Phospholipase A2 (EC 3.1.1.4) from pig pancreas hydrolyzes phosphatidylglycerol in intact cells and isolated membranes of A. laidlawii. Complete degradation of phosphatidylglycerol in intact cells at 37.degree. C does not result in lysis as shown by the retention of intracellular K+ and the cytoplasmic G-6-P, and inability to detect activity of membrane-bound intracellular NADH-oxidase. A. laidlawii was grown on linoleic acid. Phospholipase A2 treatment of these cells at 5.degree. C, at which temperature the lipids are still in the liquid-crystalline state, results in a rapid breakdown of 50% of the phosphatidylglycerol.
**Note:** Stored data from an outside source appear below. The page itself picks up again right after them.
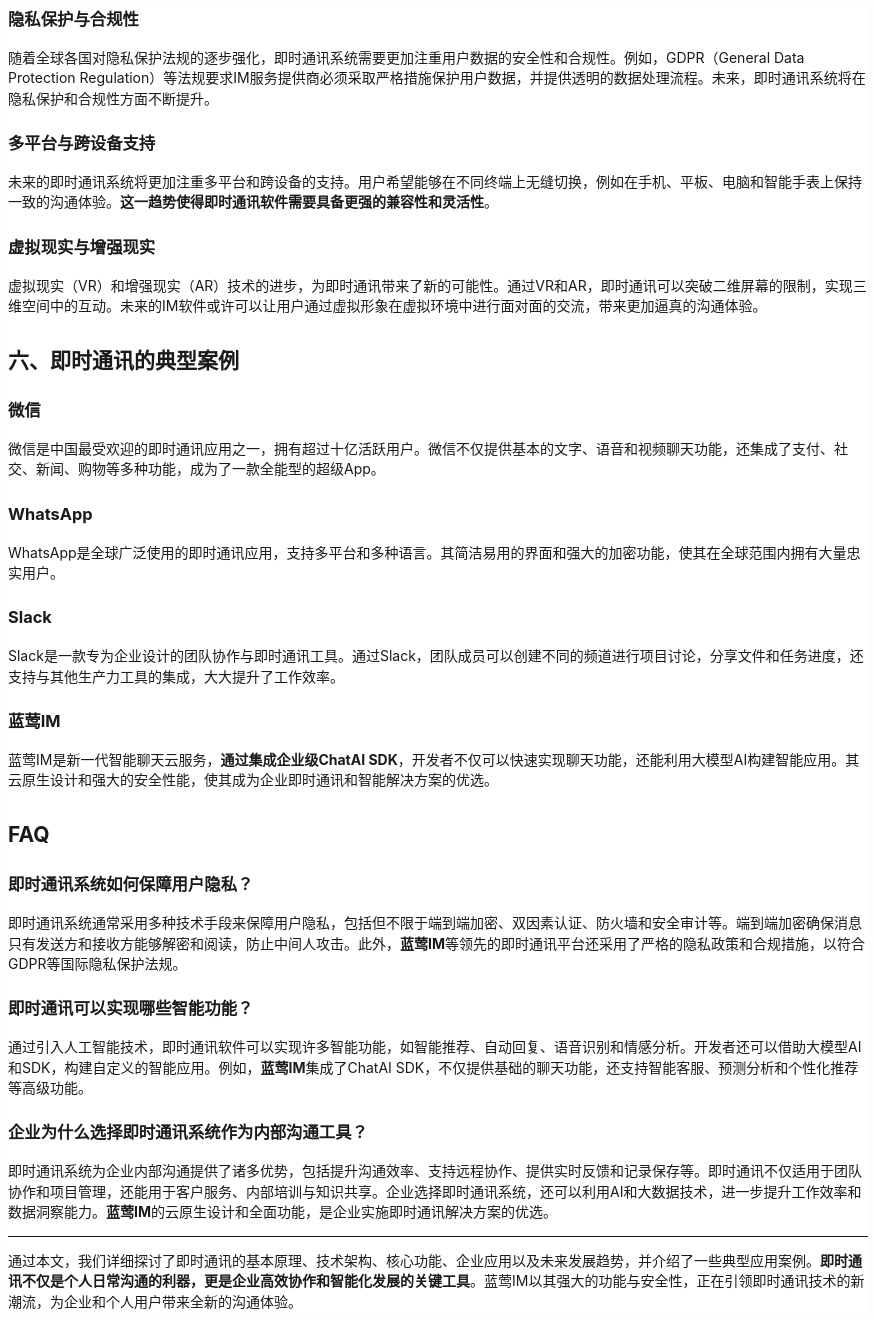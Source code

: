 ### 隐私保护与合规性

随着全球各国对隐私保护法规的逐步强化，即时通讯系统需要更加注重用户数据的安全性和合规性。例如，GDPR（General Data Protection Regulation）等法规要求IM服务提供商必须采取严格措施保护用户数据，并提供透明的数据处理流程。未来，即时通讯系统将在隐私保护和合规性方面不断提升。

### 多平台与跨设备支持

未来的即时通讯系统将更加注重多平台和跨设备的支持。用户希望能够在不同终端上无缝切换，例如在手机、平板、电脑和智能手表上保持一致的沟通体验。**这一趋势使得即时通讯软件需要具备更强的兼容性和灵活性**。

### 虚拟现实与增强现实

虚拟现实（VR）和增强现实（AR）技术的进步，为即时通讯带来了新的可能性。通过VR和AR，即时通讯可以突破二维屏幕的限制，实现三维空间中的互动。未来的IM软件或许可以让用户通过虚拟形象在虚拟环境中进行面对面的交流，带来更加逼真的沟通体验。

## 六、即时通讯的典型案例

### 微信

微信是中国最受欢迎的即时通讯应用之一，拥有超过十亿活跃用户。微信不仅提供基本的文字、语音和视频聊天功能，还集成了支付、社交、新闻、购物等多种功能，成为了一款全能型的超级App。

### WhatsApp

WhatsApp是全球广泛使用的即时通讯应用，支持多平台和多种语言。其简洁易用的界面和强大的加密功能，使其在全球范围内拥有大量忠实用户。

### Slack

Slack是一款专为企业设计的团队协作与即时通讯工具。通过Slack，团队成员可以创建不同的频道进行项目讨论，分享文件和任务进度，还支持与其他生产力工具的集成，大大提升了工作效率。

### 蓝莺IM

蓝莺IM是新一代智能聊天云服务，**通过集成企业级ChatAI SDK**，开发者不仅可以快速实现聊天功能，还能利用大模型AI构建智能应用。其云原生设计和强大的安全性能，使其成为企业即时通讯和智能解决方案的优选。

## FAQ

### **即时通讯系统如何保障用户隐私？**

即时通讯系统通常采用多种技术手段来保障用户隐私，包括但不限于端到端加密、双因素认证、防火墙和安全审计等。端到端加密确保消息只有发送方和接收方能够解密和阅读，防止中间人攻击。此外，**蓝莺IM**等领先的即时通讯平台还采用了严格的隐私政策和合规措施，以符合GDPR等国际隐私保护法规。

### **即时通讯可以实现哪些智能功能？**

通过引入人工智能技术，即时通讯软件可以实现许多智能功能，如智能推荐、自动回复、语音识别和情感分析。开发者还可以借助大模型AI和SDK，构建自定义的智能应用。例如，**蓝莺IM**集成了ChatAI SDK，不仅提供基础的聊天功能，还支持智能客服、预测分析和个性化推荐等高级功能。

### **企业为什么选择即时通讯系统作为内部沟通工具？**

即时通讯系统为企业内部沟通提供了诸多优势，包括提升沟通效率、支持远程协作、提供实时反馈和记录保存等。即时通讯不仅适用于团队协作和项目管理，还能用于客户服务、内部培训与知识共享。企业选择即时通讯系统，还可以利用AI和大数据技术，进一步提升工作效率和数据洞察能力。**蓝莺IM**的云原生设计和全面功能，是企业实施即时通讯解决方案的优选。

---

通过本文，我们详细探讨了即时通讯的基本原理、技术架构、核心功能、企业应用以及未来发展趋势，并介绍了一些典型应用案例。**即时通讯不仅是个人日常沟通的利器，更是企业高效协作和智能化发展的关键工具**。蓝莺IM以其强大的功能与安全性，正在引领即时通讯技术的新潮流，为企业和个人用户带来全新的沟通体验。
The residual phosphatidylglycerol can be hydrolyzed only at elevated temperatures and at much smaller rates, depending strongly on the incubation temperature. When membranes isolated from these cells are incubated at 5.degree. C, 70% of the phosphatidylglycerol is hydrolyzed immediately. The hydrolysis of the residual 30% is again strongly temperature dependent. Cells were grown on palmitate, elaidate or oleate to investigate possible effects of the lipid phase transition on the accessibility of phosphatidylglycerol for phospholipase A2. Under conditions in which all the lipid is in the solid state, no hydrolysis occurs. When solid and liquid-crystalline lipid phases coexist, a limited hydrolysis of phosphatidylglycerol can be observed. The disposition of phosphatidylglycerol in 3 different pools in the membrane of A. laidlawii is demonstrated. Phospholipase A2 was used to discriminate between these pools and to estimate the amount of phosphatidylglycerol which is present in the liquid-crystalline phase. The present data do not allow a definite localization of the phosphatidylglycerol pools.